Opened 14 years ago
Closed 13 years ago
#6276 closed bug (fixed)
Console backspace doesn't properly handle non-ascii unicode
Reported by: | Adek336 | Owned by: | zooey |
---|---|---|---|
Priority: | normal | Milestone: | R1 |
Component: | System/POSIX | Version: | R1/Development |
Keywords: | terminal bash readline | Cc: | siarzhuk, henrimoi@… |
Blocked By: | Blocking: | #5775, #6094, #6836, #7244 | |
Platform: | All |
Description
A testcase
mkdir xyz cd xyz # fine cd .. cd Ź<backspace>xyz # sh: cd: yz: No such file or directory
The examplary 'Ź' character does not have to be typed-in from keyboard, it may very well be copied-pasted.
hrev37286, gcc4+2 hybrid, VBox 3.2
Change History (17)
comment:1 by , 14 years ago
comment:2 by , 14 years ago
This is a duplicate of #5775, but it has a better summary and description. So closing that one.
comment:3 by , 14 years ago
Blocking: | 5775 added |
---|
comment:4 by , 14 years ago
Cc: | added |
---|
follow-up: 6 comment:5 by , 14 years ago
Cc: | added |
---|
If you try to set LC_CTYPE or any of the other locale variables, bash will warn that setlocale fails. This is probably because Haiku doesn’t ship with any glibc locale files, so applications won’t even know what character encoding is associated with a locale. On Linux (Debian squeeze), these files seem to be installed under /usr/share/i18n.
This also means that any application that relies on C/POSIX locale support for finding out the character encoding will fail, including applications such as svn. And because the locale files are not installed, setting LC_CTYPE will not mean anything.
comment:6 by , 14 years ago
Replying to heto:
If you try to set LC_CTYPE or any of the other locale variables, bash will warn that setlocale fails.
Actually, it's because Haiku doesn't currently implement any of the POSIX locale stuff properly. There is a work-in-progress branch to rectify this, but until it's complete, none of the LC_* stuff will work correctly, regardless of the presence of those files.
comment:7 by , 14 years ago
Blocking: | 6094 added |
---|
comment:8 by , 14 years ago
Blocking: | 6836 added |
---|
comment:9 by , 14 years ago
Component: | - General → Applications/Command Line Tools |
---|---|
Version: | R1/alpha2 → R1/Development |
comment:10 by , 14 years ago
Owner: | changed from | to
---|---|
Status: | new → in-progress |
After a first glance it looks very much like a bash/readline problem. Looking a bit closer...
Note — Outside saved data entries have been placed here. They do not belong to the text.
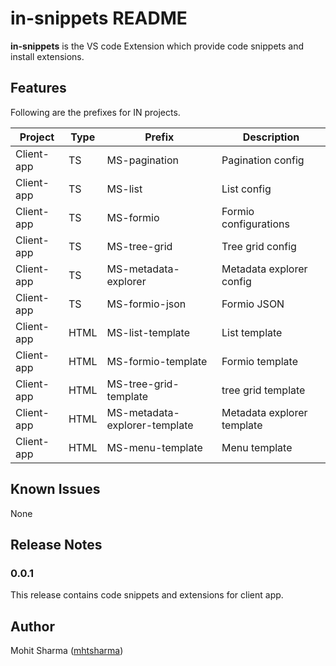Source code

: # in-snippets README

**in-snippets** is the VS code Extension which provide code snippets and install extensions.

## Features
Following are the prefixes for IN projects.

|Project|Type|Prefix|Description|
|---|---|---|---|
|Client-app|TS|MS-pagination|Pagination config|
|Client-app|TS|MS-list|List config|
|Client-app|TS|MS-formio|Formio configurations|
|Client-app|TS|MS-tree-grid|Tree grid config|
|Client-app|TS|MS-metadata-explorer|Metadata explorer config|
|Client-app|TS|MS-formio-json|Formio JSON|
|Client-app|HTML|MS-list-template |List template|
|Client-app|HTML|MS-formio-template |Formio template|
|Client-app|HTML|MS-tree-grid-template |tree grid template|
|Client-app|HTML|MS-metadata-explorer-template|Metadata explorer template|
|Client-app|HTML|MS-menu-template|Menu template|

## Known Issues

None

## Release Notes


### 0.0.1

This release contains code snippets and extensions for client app.

## Author
Mohit Sharma ([mhtsharma](http://mhtsharma.me))
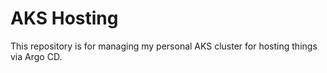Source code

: # AKS Hosting

This repository is for managing my personal AKS cluster for hosting things via Argo CD.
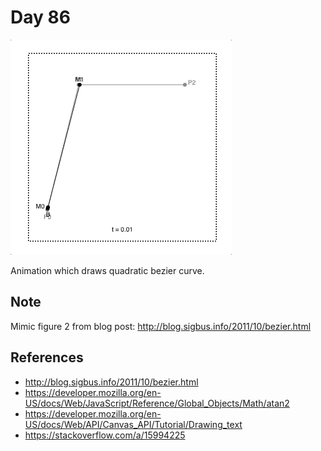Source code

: # Day 86

![Preview image](sample.gif)

Animation which draws quadratic bezier curve.

## Note

Mimic figure 2 from blog post: http://blog.sigbus.info/2011/10/bezier.html


## References
* http://blog.sigbus.info/2011/10/bezier.html
* https://developer.mozilla.org/en-US/docs/Web/JavaScript/Reference/Global_Objects/Math/atan2
* https://developer.mozilla.org/en-US/docs/Web/API/Canvas_API/Tutorial/Drawing_text
* https://stackoverflow.com/a/15994225

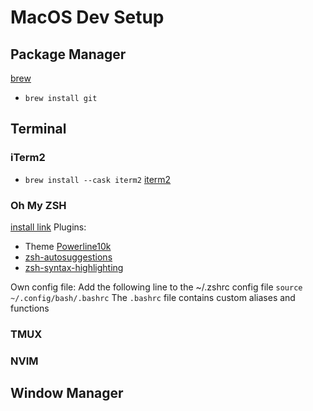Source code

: # MacOS Dev Setup

## Package Manager
[brew](https://brew.sh/)

- `brew install git`

## Terminal
### iTerm2
- `brew install --cask iterm2`
[iterm2](https://iterm2.com/)

### Oh My ZSH
[install link](https://ohmyz.sh/#install)
Plugins:
- Theme [Powerline10k](https://github.com/romkatv/powerlevel10k#installation)
- [zsh-autosuggestions](https://github.com/zsh-users/zsh-autosuggestions/blob/master/INSTALL.md)
- [zsh-syntax-highlighting](https://github.com/zsh-users/zsh-syntax-highlighting)

Own config file:
Add the following line to the ~/.zshrc config file `source ~/.config/bash/.bashrc`
The `.bashrc` file contains custom aliases and functions 

### TMUX

### NVIM

## Window Manager


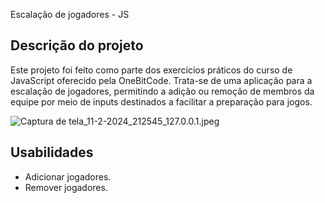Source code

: Escalação de jogadores - JS

## Descrição do projeto

Este projeto foi feito como parte dos exercícios práticos do curso de JavaScript oferecido pela OneBitCode. Trata-se de uma aplicação para a escalação de jogadores, permitindo a adição ou remoção de membros da equipe por meio de inputs destinados a facilitar a preparação para jogos.

![Captura de tela_11-2-2024_212545_127.0.0.1.jpeg](https://prod-files-secure.s3.us-west-2.amazonaws.com/face855b-0206-4a8e-9a7d-2ed6a95643c1/fc8e168d-ef2f-4669-b4e0-bb41a114ac70/Captura_de_tela_11-2-2024_212545_127.0.0.1.jpeg)

## Usabilidades

- Adicionar jogadores.
- Remover jogadores.
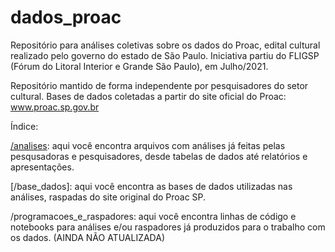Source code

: # dados_proac
Repositório para análises coletivas sobre os dados do Proac, edital cultural realizado pelo governo do estado de São Paulo.
Iniciativa partiu do FLIGSP (Fórum do Litoral Interior e Grande São Paulo), em Julho/2021.

Repositório mantido de forma independente por pesquisadores do setor cultural.
Bases de dados coletadas a partir do site oficial do Proac: www.proac.sp.gov.br

Índice:

[/analises](/analises):
aqui você encontra arquivos com análises já feitas pelas pesqusadoras e pesquisadores, desde tabelas de dados até relatórios e apresentações.

[/base_dados]:
aqui você encontra as bases de dados utilizadas nas análises, raspadas do site original do Proac SP.

/programacoes_e_raspadores:
aqui você encontra linhas de código e notebooks para análises e/ou raspadores já produzidos para o trabalho com os dados. (AINDA NÃO ATUALIZADA)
comment:11 by , 14 years ago
Component: | Applications/Command Line Tools → System/POSIX |
---|---|
Owner: | changed from | to
Status: | in-progress → assigned |
Passing on to Oliver. This is a POSIX locale related issue. Haiku's <stdlib.h> defines MB_CUR_MAX
to 1. It is also noteworthy that <limits.h> doesn't define MB_LEN_MAX
, so in gcc's fixed header it is defined to 1 as well.
comment:12 by , 14 years ago
Keywords: | terminal bash readline added |
---|
follow-up: 15 comment:14 by , 13 years ago
Is setting both MB_LEN_MAX and MB_CUR_MAX to 6 a correct fix (seems to be the value needed for utf-8) ? Or is there something more involved ?
MB_LEN_MAX must be a constant so we should use 6 for it, MB_CUR_MAX may be variable depending on the current locale but I'm not sure that's of any use.
comment:15 by , 13 years ago
Replying to pulkomandy:
Is setting both MB_LEN_MAX and MB_CUR_MAX to 6 a correct fix (seems to be the value needed for utf-8) ? Or is there something more involved ?
It is probably more involved. Possibly also including changes to the compiler.
To represent any Unicode code point 4 byte UTF-8 suffices, BTW. glibc seems to define MB_LEN_MAX
to 16 (sixteen).
comment:16 by , 13 years ago
With hrev43310, the behaviour has improved with respect to the handling of backspace, but entering the multibyte characters manually still causes problems - the character shows only after pressing space for instance). Pasting multibyte characters and deleting them via backspace works ok, though.
I'll investigate why editing doesn't work ..
Yes. I have same when forgot switch keymap from russian and type something in terminal and then try use backspace key and get something like Adek336 have.